**THE PROBLEM**
When you transcribe the data below, reproduce every line exactly and leave each picture out.

BEGIN

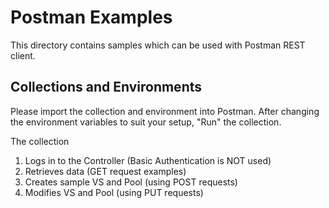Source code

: # Postman Examples

This directory contains samples which can be used with Postman REST client.

## Collections and Environments

Please import the collection and environment into Postman. After changing the 
environment variables to suit your setup, "Run" the collection.

The collection 
1. Logs in to the Controller (Basic Authentication is NOT used)
2. Retrieves data (GET request examples)
3. Creates sample VS and Pool (using POST requests)
4. Modifies VS and Pool (using PUT requests)
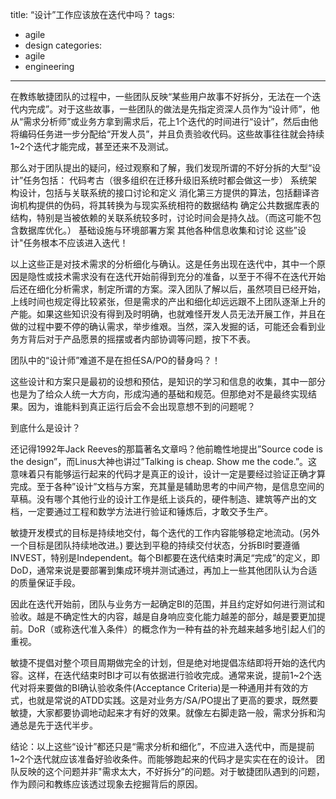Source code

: title: “设计”工作应该放在迭代中吗？
tags:
  - agile
  - design
categories:
  - agile
  - engineering
---

在教练敏捷团队的过程中，一些团队反映“某些用户故事不好拆分，无法在一个迭代内完成”。对于这些故事，一些团队的做法是先指定资深人员作为“设计师”，他从“需求分析师”或业务方拿到需求后，花上1个迭代的时间进行“设计”，然后由他将编码任务进一步分配给“开发人员”，并且负责验收代码。这些故事往往就会持续1~2个迭代才能完成，甚至还来不及测试。

<!--more-->
那么对于团队提出的疑问，经过观察和了解，我们发现所谓的不好分拆的大型“设计”任务包括：
代码考古（很多组织在迁移升级旧系统时都会做这一步）
系统架构设计，包括与关联系统的接口讨论和定义
消化第三方提供的算法，包括翻译咨询机构提供的伪码，将其转换为与现实系统相符的数据结构
确定公共数据库表的结构，特别是当被依赖的关联系统较多时，讨论时间会是持久战。（而这可能不包含数据库优化。）
基础设施与环境部署方案
其他各种信息收集和讨论
这些”设计"任务根本不应该进入迭代！

以上这些正是对技术需求的分析细化与确认。这是任务出现在迭代中，其中一个原因是隐性或技术需求没有在迭代开始前得到充分的准备，以至于不得不在迭代开始后还在细化分析需求，制定所谓的方案。深入团队了解以后，虽然项目已经开始，上线时间也规定得比较紧张，但是需求的产出和细化却远远跟不上团队逐渐上升的产能。如果这些知识没有得到及时明确，也就难怪开发人员无法开展工作，并且在做的过程中要不停的确认需求，举步维艰。当然，深入发掘的话，可能还会看到业务方背后对于产品愿景的摇摆或者内部协调等问题，按下不表。

团队中的“设计师”难道不是在担任SA/PO的替身吗？！

这些设计和方案只是最初的设想和预估，是知识的学习和信息的收集，其中一部分也是为了给众人统一大方向，形成沟通的基础和规范。但那绝对不是最终实现结果。因为，谁能料到真正运行后会不会出现意想不到的问题呢？

到底什么是设计？

还记得1992年Jack Reeves的那篇著名文章吗？他前瞻性地提出”Source code is the design”，而Linus大神也讲过”Talking is cheap. Show me the code.”。这意味着只有能够运行起来的代码才是真正的设计，设计一定是要经过验证正确才算完成。至于各种”设计”文档与方案，充其量是辅助思考的中间产物，是信息空间的草稿。没有哪个其他行业的设计工作是纸上谈兵的，硬件制造、建筑等产出的文档，一定要通过工程和数学方法进行验证和锤炼后，才敢交予生产。

敏捷开发模式的目标是持续地交付，每个迭代的工作内容能够稳定地流动。(另外一个目标是团队持续地改进。) 要达到平稳的持续交付状态，分拆BI时要遵循INVEST，特别是Independent。每个BI都要在迭代结束时满足“完成”的定义，即DoD，通常来说是要部署到集成环境并测试通过，再加上一些其他团队认为合适的质量保证手段。

因此在迭代开始前，团队与业务方一起确定BI的范围，并且约定好如何进行测试和验收。越是不确定性大的内容，越是自身响应变化能力越差的部分，越是要更加提前。DoR（或称迭代准入条件）的概念作为一种有益的补充越来越多地引起人们的重视。

敏捷不提倡对整个项目周期做完全的计划，但是绝对地提倡冻结即将开始的迭代内容。这样，在迭代结束时BI才可以有依据进行验收完成。通常来说，提前1~2个迭代对将来要做的BI确认验收条件(Acceptance Criteria)是一种通用并有效的方式，也就是常说的ATDD实践。这是对业务方/SA/PO提出了更高的要求，既然要敏捷，大家都要协调地动起来才有好的效果。就像左右脚走路一般，需求分拆和沟通总是先于迭代半步。

结论：以上这些“设计”都还只是“需求分析和细化”，不应进入迭代中，而是提前1~2个迭代就应该准备好验收条件。而能够跑起来的代码才是实实在在的设计。
团队反映的这个问题并非"需求太大，不好拆分”的问题。对于敏捷团队遇到的问题，作为顾问和教练应该透过现象去挖掘背后的原因。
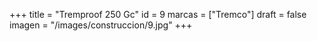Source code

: +++
title = "Tremproof 250 Gc"
id = 9
marcas = ["Tremco"]
draft = false
imagen = "/images/construccion/9.jpg"
+++

<!--more-->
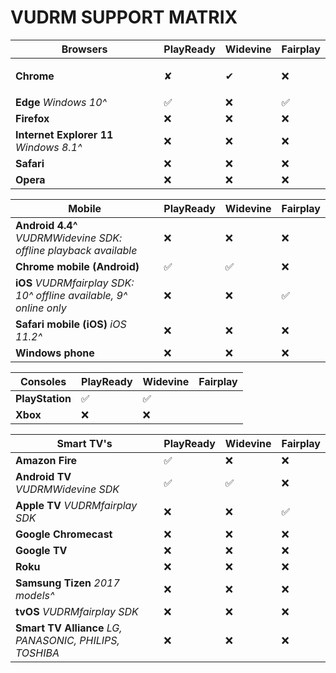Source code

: # VUDRM SUPPORT MATRIX

| Browsers | PlayReady | Widevine | Fairplay |
|-|-|-|-|
| **Chrome** | <p>&#10008;</p> | <p>&#10004;</p> | :x: | :white_check_mark: | :x: | :x: |
| **Edge** _Windows 10^_ | :white_check_mark: | :x: | :white_check_mark: | :x: | :x: | :white_check_mark: |
| **Firefox** | :x: | :x: | :x: | :x: | :white_check_mark: | :x: |
| **Internet Explorer 11** _Windows 8.1^_ | :x: | :x: | :x: | :x: | :x: | :x: |
| **Safari** | :x: | :x: | :x: | :x: | :x: | :x: |
| **Opera** | :x: | :x: | :x: | :x: | :x: | :x: |

| Mobile | PlayReady | Widevine | Fairplay |
|-|-|-|-|
| **Android 4.4^** _VUDRMWidevine SDK: offline playback available_ | :x: | :x: | :x: | :x: | :white_check_mark: |
| **Chrome mobile (Android)** | :white_check_mark: | :white_check_mark: | :x: | :x: | :x: |
| **iOS** _VUDRMfairplay SDK: 10^ offline available, 9^ online only_ | :x: | :x: | :white_check_mark: | :white_check_mark: | :x: |
| **Safari mobile (iOS)** _iOS 11.2^_ | :x: | :x: | :x: | :x: | :x: |
| **Windows phone** | :x: | :x: | :x: | :x: | :x: |

| Consoles | PlayReady | Widevine | Fairplay |
|-|-|-|-|
| **PlayStation** | :white_check_mark: | :white_check_mark: |
| **Xbox** | :x: | :x: |

| Smart TV's | PlayReady | Widevine | Fairplay |
|-|-|-|-|
| **Amazon Fire** | :white_check_mark: | :x: | :x: | :x: | :x: | :white_check_mark: | :white_check_mark: | :x: | :white_check_mark: |
| **Android TV** _VUDRMWidevine SDK_ | :white_check_mark: | :white_check_mark: | :x: | :white_check_mark: | :white_check_mark: | :white_check_mark: | :x: | :x: | :white_check_mark: |
| **Apple TV** _VUDRMfairplay SDK_ | :x: | :x: | :white_check_mark: | :x: | :x: | :x: | :x: | :white_check_mark: | :x: |
| **Google Chromecast** | :x: | :x: | :x: | :x: | :x: | :x: | :x: | :x: | :x: |
| **Google TV** | :x: | :x: | :x: | :x: | :x: | :x: | :x: | :x: | :x: |
| **Roku** | :x: | :x: | :x: | :x: | :x: | :x: | :x: | :x: | :x: |
| **Samsung Tizen** _2017 models^_ | :x: | :x: | :x: | :x: | :x: | :x: | :x: | :x: | :x: |
| **tvOS** _VUDRMfairplay SDK_ | :x: | :x: | :x: | :x: | :x: | :x: | :x: | :x: | :x: |
| **Smart TV Alliance** _LG, PANASONIC, PHILIPS, TOSHIBA_ | :x: | :x: | :x: | :x: | :x: | :x: | :x: | :x: | :x: |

END

**SOLUTION TO THE EXERCISE**
Source code

: # Postman Examples

This directory contains samples which can be used with Postman REST client.

## Collections and Environments

Please import the collection and environment into Postman. After changing the 
environment variables to suit your setup, "Run" the collection.

The collection 
1. Logs in to the Controller (Basic Authentication is NOT used)
2. Retrieves data (GET request examples)
3. Creates sample VS and Pool (using POST requests)
4. Modifies VS and Pool (using PUT requests)
Source code

: title: “设计”工作应该放在迭代中吗？
tags:
  - agile
  - design
categories:
  - agile
  - engineering
---

在教练敏捷团队的过程中，一些团队反映“某些用户故事不好拆分，无法在一个迭代内完成”。对于这些故事，一些团队的做法是先指定资深人员作为“设计师”，他从“需求分析师”或业务方拿到需求后，花上1个迭代的时间进行“设计”，然后由他将编码任务进一步分配给“开发人员”，并且负责验收代码。这些故事往往就会持续1~2个迭代才能完成，甚至还来不及测试。

<!--more-->
那么对于团队提出的疑问，经过观察和了解，我们发现所谓的不好分拆的大型“设计”任务包括：
代码考古（很多组织在迁移升级旧系统时都会做这一步）
系统架构设计，包括与关联系统的接口讨论和定义
消化第三方提供的算法，包括翻译咨询机构提供的伪码，将其转换为与现实系统相符的数据结构
确定公共数据库表的结构，特别是当被依赖的关联系统较多时，讨论时间会是持久战。（而这可能不包含数据库优化。）
基础设施与环境部署方案
其他各种信息收集和讨论
这些”设计"任务根本不应该进入迭代！

以上这些正是对技术需求的分析细化与确认。这是任务出现在迭代中，其中一个原因是隐性或技术需求没有在迭代开始前得到充分的准备，以至于不得不在迭代开始后还在细化分析需求，制定所谓的方案。深入团队了解以后，虽然项目已经开始，上线时间也规定得比较紧张，但是需求的产出和细化却远远跟不上团队逐渐上升的产能。如果这些知识没有得到及时明确，也就难怪开发人员无法开展工作，并且在做的过程中要不停的确认需求，举步维艰。当然，深入发掘的话，可能还会看到业务方背后对于产品愿景的摇摆或者内部协调等问题，按下不表。

团队中的“设计师”难道不是在担任SA/PO的替身吗？！

这些设计和方案只是最初的设想和预估，是知识的学习和信息的收集，其中一部分也是为了给众人统一大方向，形成沟通的基础和规范。但那绝对不是最终实现结果。因为，谁能料到真正运行后会不会出现意想不到的问题呢？

到底什么是设计？

还记得1992年Jack Reeves的那篇著名文章吗？他前瞻性地提出”Source code is the design”，而Linus大神也讲过”Talking is cheap. Show me the code.”。这意味着只有能够运行起来的代码才是真正的设计，设计一定是要经过验证正确才算完成。至于各种”设计”文档与方案，充其量是辅助思考的中间产物，是信息空间的草稿。没有哪个其他行业的设计工作是纸上谈兵的，硬件制造、建筑等产出的文档，一定要通过工程和数学方法进行验证和锤炼后，才敢交予生产。

敏捷开发模式的目标是持续地交付，每个迭代的工作内容能够稳定地流动。(另外一个目标是团队持续地改进。) 要达到平稳的持续交付状态，分拆BI时要遵循INVEST，特别是Independent。每个BI都要在迭代结束时满足“完成”的定义，即DoD，通常来说是要部署到集成环境并测试通过，再加上一些其他团队认为合适的质量保证手段。

因此在迭代开始前，团队与业务方一起确定BI的范围，并且约定好如何进行测试和验收。越是不确定性大的内容，越是自身响应变化能力越差的部分，越是要更加提前。DoR（或称迭代准入条件）的概念作为一种有益的补充越来越多地引起人们的重视。

敏捷不提倡对整个项目周期做完全的计划，但是绝对地提倡冻结即将开始的迭代内容。这样，在迭代结束时BI才可以有依据进行验收完成。通常来说，提前1~2个迭代对将来要做的BI确认验收条件(Acceptance Criteria)是一种通用并有效的方式，也就是常说的ATDD实践。这是对业务方/SA/PO提出了更高的要求，既然要敏捷，大家都要协调地动起来才有好的效果。就像左右脚走路一般，需求分拆和沟通总是先于迭代半步。

结论：以上这些“设计”都还只是“需求分析和细化”，不应进入迭代中，而是提前1~2个迭代就应该准备好验收条件。而能够跑起来的代码才是实实在在的设计。
团队反映的这个问题并非"需求太大，不好拆分”的问题。对于敏捷团队遇到的问题，作为顾问和教练应该透过现象去挖掘背后的原因。
Source code

: +++
title = "Tremproof 250 Gc"
id = 9
marcas = ["Tremco"]
draft = false
imagen = "/images/construccion/9.jpg"
+++

<!--more-->
Source code

: # VUDRM SUPPORT MATRIX

| Browsers | PlayReady | Widevine | Fairplay |
|-|-|-|-|
| **Chrome** | <p>&#10008;</p> | <p>&#10004;</p> | :x: | :white_check_mark: | :x: | :x: |
| **Edge** _Windows 10^_ | :white_check_mark: | :x: | :white_check_mark: | :x: | :x: | :white_check_mark: |
| **Firefox** | :x: | :x: | :x: | :x: | :white_check_mark: | :x: |
| **Internet Explorer 11** _Windows 8.1^_ | :x: | :x: | :x: | :x: | :x: | :x: |
| **Safari** | :x: | :x: | :x: | :x: | :x: | :x: |
| **Opera** | :x: | :x: | :x: | :x: | :x: | :x: |

| Mobile | PlayReady | Widevine | Fairplay |
|-|-|-|-|
| **Android 4.4^** _VUDRMWidevine SDK: offline playback available_ | :x: | :x: | :x: | :x: | :white_check_mark: |
| **Chrome mobile (Android)** | :white_check_mark: | :white_check_mark: | :x: | :x: | :x: |
| **iOS** _VUDRMfairplay SDK: 10^ offline available, 9^ online only_ | :x: | :x: | :white_check_mark: | :white_check_mark: | :x: |
| **Safari mobile (iOS)** _iOS 11.2^_ | :x: | :x: | :x: | :x: | :x: |
| **Windows phone** | :x: | :x: | :x: | :x: | :x: |

| Consoles | PlayReady | Widevine | Fairplay |
|-|-|-|-|
| **PlayStation** | :white_check_mark: | :white_check_mark: |
| **Xbox** | :x: | :x: |

| Smart TV's | PlayReady | Widevine | Fairplay |
|-|-|-|-|
| **Amazon Fire** | :white_check_mark: | :x: | :x: | :x: | :x: | :white_check_mark: | :white_check_mark: | :x: | :white_check_mark: |
| **Android TV** _VUDRMWidevine SDK_ | :white_check_mark: | :white_check_mark: | :x: | :white_check_mark: | :white_check_mark: | :white_check_mark: | :x: | :x: | :white_check_mark: |
| **Apple TV** _VUDRMfairplay SDK_ | :x: | :x: | :white_check_mark: | :x: | :x: | :x: | :x: | :white_check_mark: | :x: |
| **Google Chromecast** | :x: | :x: | :x: | :x: | :x: | :x: | :x: | :x: | :x: |
| **Google TV** | :x: | :x: | :x: | :x: | :x: | :x: | :x: | :x: | :x: |
| **Roku** | :x: | :x: | :x: | :x: | :x: | :x: | :x: | :x: | :x: |
| **Samsung Tizen** _2017 models^_ | :x: | :x: | :x: | :x: | :x: | :x: | :x: | :x: | :x: |
| **tvOS** _VUDRMfairplay SDK_ | :x: | :x: | :x: | :x: | :x: | :x: | :x: | :x: | :x: |
| **Smart TV Alliance** _LG, PANASONIC, PHILIPS, TOSHIBA_ | :x: | :x: | :x: | :x: | :x: | :x: | :x: | :x: | :x: |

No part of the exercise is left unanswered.